Pictures paired with source code
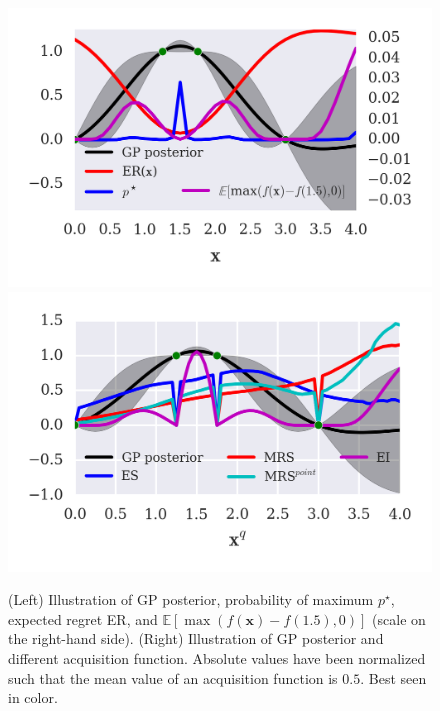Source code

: \begin{block}{}
\vspace*{1cm}

\begin{figure}
\centering
\includegraphics[width=0.4\columnwidth]{../pics/regret_illustration}
\includegraphics[width=0.4\columnwidth]{../pics/acq_comparison}
\caption{(Left) Illustration of GP posterior, probability of maximum $p^\star$, expected regret ER, and  $\mathbb{E}[\max(f(\mathbf{x}) - f(1.5), 0)]$ (scale on the right-hand side). (Right) Illustration of GP posterior and different acquisition function. Absolute values have been normalized such that the mean value of an acquisition function is $0.5$. Best seen in color.}
\label{fig:MRS_illustration}
\end{figure}

\end{block}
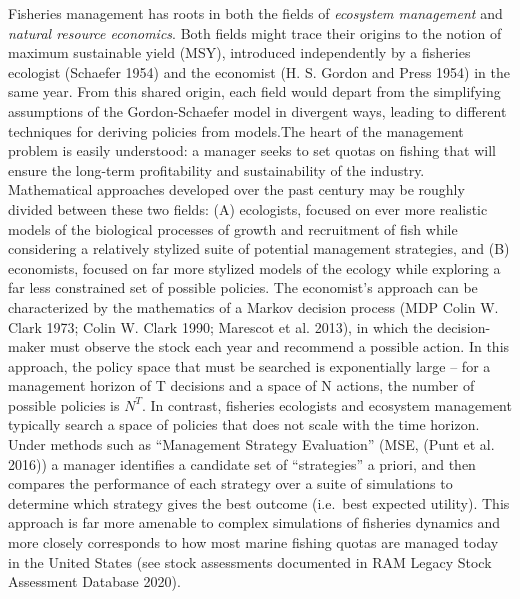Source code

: \documentclass{article}
\begin{document}
Fisheries management has roots in both the fields of \emph{ecosystem
management} and \emph{natural resource economics}. Both fields might
trace their origins to the notion of maximum sustainable yield (MSY),
introduced independently by a fisheries ecologist (Schaefer 1954) and
the economist (H. S. Gordon and Press 1954) in the same year. From this
shared origin, each field would depart from the simplifying assumptions
of the Gordon-Schaefer model in divergent ways, leading to different
techniques for deriving policies from models.The heart of the management
problem is easily understood: a manager seeks to set quotas on fishing
that will ensure the long-term profitability and sustainability of the
industry. Mathematical approaches developed over the past century may be
roughly divided between these two fields: (A) ecologists, focused on
ever more realistic models of the biological processes of growth and
recruitment of fish while considering a relatively stylized suite of
potential management strategies, and (B) economists, focused on far more
stylized models of the ecology while exploring a far less constrained
set of possible policies. The economist's approach can be characterized
by the mathematics of a Markov decision process (MDP Colin W. Clark
1973; Colin W. Clark 1990; Marescot et al. 2013), in which the
decision-maker must observe the stock each year and recommend a possible
action. In this approach, the policy space that must be searched is
exponentially large -- for a management horizon of T decisions and a
space of N actions, the number of possible policies is \(N^T\). In
contrast, fisheries ecologists and ecosystem management typically search
a space of policies that does not scale with the time horizon. Under
methods such as ``Management Strategy Evaluation'' (MSE, (Punt et al.
2016)) a manager identifies a candidate set of ``strategies'' a priori,
and then compares the performance of each strategy over a suite of
simulations to determine which strategy gives the best outcome
(i.e.~best expected utility). This approach is far more amenable to
complex simulations of fisheries dynamics and more closely corresponds
to how most marine fishing quotas are managed today in the United States
(see stock assessments documented in RAM Legacy Stock Assessment
Database 2020).
\end{document}

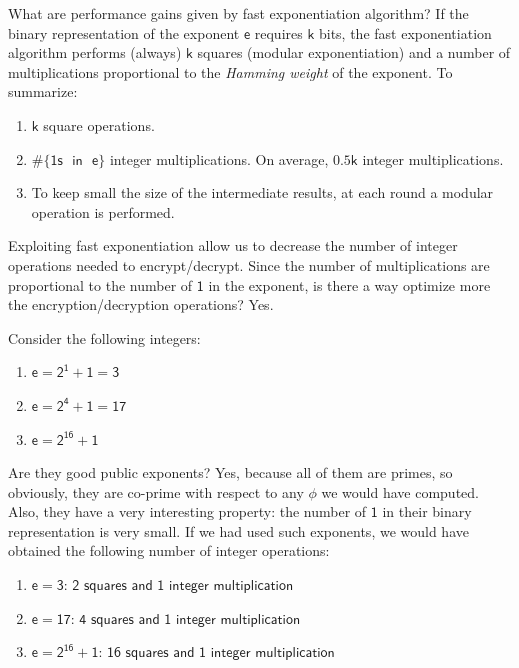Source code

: \documentclass{article}
\begin{document}
\par \noindent What are performance gains given by fast exponentiation algorithm? If the binary representation of the exponent $\mathsf{e}$ requires $\mathsf{k}$ bits, the fast exponentiation algorithm performs (always) $\mathsf{k}$ squares (modular exponentiation) and a number of multiplications proportional to the \textit{Hamming weight} of the exponent. To summarize:

\begin{enumerate}
    \item $\mathsf{k}$ square operations.
    \item $\mathsf{\#\{ 1s \text{ } in \text{ } e\}}$ integer multiplications. On average, $\mathsf{0.5k}$ integer multiplications.
    \item To keep small the size of the intermediate results, at each round a modular operation is performed.
\end{enumerate}

\par \noindent Exploiting fast exponentiation allow us to decrease the number of integer operations needed to encrypt/decrypt. Since the number of multiplications are proportional to the number of $\mathsf{1}$ in the exponent, is there a way optimize more the encryption/decryption operations? Yes.

Consider the following integers:

\begin{enumerate}
    \item $\mathsf{e = 2^1 + 1 = 3}$
    \item $\mathsf{e = 2^4 + 1 = 17}$
    \item $\mathsf{e = 2^{16} + 1}$
\end{enumerate}

\par \noindent Are they good public exponents? Yes, because all of them are primes, so obviously, they are co-prime with respect to any $\mathsf{\phi}$ we would have computed. Also, they have a very interesting property: the number of $\mathsf{1}$ in their binary representation is very small. If we had used such exponents, we would have obtained the following number of integer operations: 

\begin{enumerate}
    \item $\mathsf{e = 3 \text{: } 2 \text{ squares and } 1 \text{ integer multiplication}}$
    \item $\mathsf{e = 17 \text{: } 4 \text{ squares and } 1 \text{ integer multiplication}}$
    \item $\mathsf{e = 2^{16} + 1 \text{: } 16 \text{ squares and } 1 \text{ integer multiplication}}$
\end{enumerate}
\end{document}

> **WORK TASK**: Retype the data above exactly; pictures are not part of the copy.

> **RESPONSE BOX**:
Source code

: \begin{block}{}
\vspace*{1cm}

\begin{figure}
\centering
\includegraphics[width=0.4\columnwidth]{../pics/regret_illustration}
\includegraphics[width=0.4\columnwidth]{../pics/acq_comparison}
\caption{(Left) Illustration of GP posterior, probability of maximum $p^\star$, expected regret ER, and  $\mathbb{E}[\max(f(\mathbf{x}) - f(1.5), 0)]$ (scale on the right-hand side). (Right) Illustration of GP posterior and different acquisition function. Absolute values have been normalized such that the mean value of an acquisition function is $0.5$. Best seen in color.}
\label{fig:MRS_illustration}
\end{figure}

\end{block}
Source code

: \documentclass{article}
\begin{document}
Fisheries management has roots in both the fields of \emph{ecosystem
management} and \emph{natural resource economics}. Both fields might
trace their origins to the notion of maximum sustainable yield (MSY),
introduced independently by a fisheries ecologist (Schaefer 1954) and
the economist (H. S. Gordon and Press 1954) in the same year. From this
shared origin, each field would depart from the simplifying assumptions
of the Gordon-Schaefer model in divergent ways, leading to different
techniques for deriving policies from models.The heart of the management
problem is easily understood: a manager seeks to set quotas on fishing
that will ensure the long-term profitability and sustainability of the
industry. Mathematical approaches developed over the past century may be
roughly divided between these two fields: (A) ecologists, focused on
ever more realistic models of the biological processes of growth and
recruitment of fish while considering a relatively stylized suite of
potential management strategies, and (B) economists, focused on far more
stylized models of the ecology while exploring a far less constrained
set of possible policies. The economist's approach can be characterized
by the mathematics of a Markov decision process (MDP Colin W. Clark
1973; Colin W. Clark 1990; Marescot et al. 2013), in which the
decision-maker must observe the stock each year and recommend a possible
action. In this approach, the policy space that must be searched is
exponentially large -- for a management horizon of T decisions and a
space of N actions, the number of possible policies is \(N^T\). In
contrast, fisheries ecologists and ecosystem management typically search
a space of policies that does not scale with the time horizon. Under
methods such as ``Management Strategy Evaluation'' (MSE, (Punt et al.
2016)) a manager identifies a candidate set of ``strategies'' a priori,
and then compares the performance of each strategy over a suite of
simulations to determine which strategy gives the best outcome
(i.e.~best expected utility). This approach is far more amenable to
complex simulations of fisheries dynamics and more closely corresponds
to how most marine fishing quotas are managed today in the United States
(see stock assessments documented in RAM Legacy Stock Assessment
Database 2020).
\end{document}

Source code

: \documentclass{article}
\begin{document}
\par \noindent What are performance gains given by fast exponentiation algorithm? If the binary representation of the exponent $\mathsf{e}$ requires $\mathsf{k}$ bits, the fast exponentiation algorithm performs (always) $\mathsf{k}$ squares (modular exponentiation) and a number of multiplications proportional to the \textit{Hamming weight} of the exponent. To summarize:

\begin{enumerate}
    \item $\mathsf{k}$ square operations.
    \item $\mathsf{\#\{ 1s \text{ } in \text{ } e\}}$ integer multiplications. On average, $\mathsf{0.5k}$ integer multiplications.
    \item To keep small the size of the intermediate results, at each round a modular operation is performed.
\end{enumerate}

\par \noindent Exploiting fast exponentiation allow us to decrease the number of integer operations needed to encrypt/decrypt. Since the number of multiplications are proportional to the number of $\mathsf{1}$ in the exponent, is there a way optimize more the encryption/decryption operations? Yes.

Consider the following integers:

\begin{enumerate}
    \item $\mathsf{e = 2^1 + 1 = 3}$
    \item $\mathsf{e = 2^4 + 1 = 17}$
    \item $\mathsf{e = 2^{16} + 1}$
\end{enumerate}

\par \noindent Are they good public exponents? Yes, because all of them are primes, so obviously, they are co-prime with respect to any $\mathsf{\phi}$ we would have computed. Also, they have a very interesting property: the number of $\mathsf{1}$ in their binary representation is very small. If we had used such exponents, we would have obtained the following number of integer operations: 

\begin{enumerate}
    \item $\mathsf{e = 3 \text{: } 2 \text{ squares and } 1 \text{ integer multiplication}}$
    \item $\mathsf{e = 17 \text{: } 4 \text{ squares and } 1 \text{ integer multiplication}}$
    \item $\mathsf{e = 2^{16} + 1 \text{: } 16 \text{ squares and } 1 \text{ integer multiplication}}$
\end{enumerate}
\end{document}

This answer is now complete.